The detective, it should be noted, endears himself to Anne by remaining amiably nonjudgmental while she and a few longtime friends have what appears to be their weekly pot party in her kitchen. (Among the guests: Gina Gershon and Fisher Stevens, who seem to have wandered in from another, funnier movie.) Yet when Anne discovers, while “accidentally” reading her daughter’s diary, that Lola may be toking and fornicating, she’s absolutely furious. Because, hey, she’s a mom.
As noted above, “LOL” comes across as a highlights reel excerpting episodes from a season of a sitcom; it’s all too easy to imagine the “Anne Reads Lola’s Diary” segment airing one week after the “very special episode” detailing a class trip to France. The central and sometimes contentious mother-daughter relationship is passably credible, but mainly because Moore does most of the emotional heavy lifting.
Azuelos and co-scripter Kamir Ainouz generously sprinkle complications into the mix — a break-up here, a father-son clash there, a student-teacher flirtation that goes nowhere — along with quirky supporting characters such as Anne’s hard-drinking mom (Marlo Thomas, looking like someone wearing a Marlo Thomas mask) and a jocular nerd (Adam Sevani) who lusts for Lola’s not-entirely uninterested BFF (Ashley Hinshaw). But it seems as though, somewhere around the 85-minute mark, someone told Azuelos to wrap it all up, quickly, and she responded with an inadvertently comical race to the finish line.

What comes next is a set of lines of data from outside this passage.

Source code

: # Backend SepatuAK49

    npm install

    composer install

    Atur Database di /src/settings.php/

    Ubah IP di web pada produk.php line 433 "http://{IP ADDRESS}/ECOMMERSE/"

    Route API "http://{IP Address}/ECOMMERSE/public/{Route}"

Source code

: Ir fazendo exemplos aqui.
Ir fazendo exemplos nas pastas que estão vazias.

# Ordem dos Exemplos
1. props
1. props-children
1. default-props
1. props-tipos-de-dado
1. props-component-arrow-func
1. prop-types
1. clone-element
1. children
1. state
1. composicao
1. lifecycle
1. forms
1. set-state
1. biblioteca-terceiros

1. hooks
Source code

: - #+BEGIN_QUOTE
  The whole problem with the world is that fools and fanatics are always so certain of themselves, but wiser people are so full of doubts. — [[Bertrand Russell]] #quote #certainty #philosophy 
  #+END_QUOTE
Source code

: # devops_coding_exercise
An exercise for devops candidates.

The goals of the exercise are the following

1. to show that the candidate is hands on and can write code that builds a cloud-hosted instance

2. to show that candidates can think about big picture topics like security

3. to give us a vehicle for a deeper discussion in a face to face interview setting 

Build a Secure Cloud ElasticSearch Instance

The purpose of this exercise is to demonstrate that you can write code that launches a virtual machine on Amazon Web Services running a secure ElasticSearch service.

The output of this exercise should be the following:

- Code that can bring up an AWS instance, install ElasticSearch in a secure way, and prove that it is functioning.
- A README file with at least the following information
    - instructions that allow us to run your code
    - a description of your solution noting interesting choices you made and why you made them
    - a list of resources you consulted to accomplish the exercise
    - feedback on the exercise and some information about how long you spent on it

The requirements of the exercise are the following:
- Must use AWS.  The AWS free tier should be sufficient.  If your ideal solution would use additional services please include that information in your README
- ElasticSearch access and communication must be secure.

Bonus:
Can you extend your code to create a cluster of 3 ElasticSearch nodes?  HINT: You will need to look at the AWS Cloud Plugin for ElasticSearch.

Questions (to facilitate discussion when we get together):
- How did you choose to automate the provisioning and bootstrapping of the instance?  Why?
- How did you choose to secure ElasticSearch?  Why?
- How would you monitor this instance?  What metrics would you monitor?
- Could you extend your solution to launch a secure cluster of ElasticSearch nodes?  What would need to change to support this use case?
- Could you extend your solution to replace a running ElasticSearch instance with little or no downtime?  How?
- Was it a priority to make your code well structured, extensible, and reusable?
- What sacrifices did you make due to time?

Periodically, the helmer slips something in that seems jarringly more risque (or, depending on your point of view, more sophisticated) than the norm for American-made zitpics: In one early scene, Anne and her younger daughter are bathing together when Lola casually walks into the bathroom and disrobes to take a shower, triggering a critical remark from her mom about her, ahem, grooming preferences. More often, however, “LOL” has all the zesty flavor of overchewed bubble gum.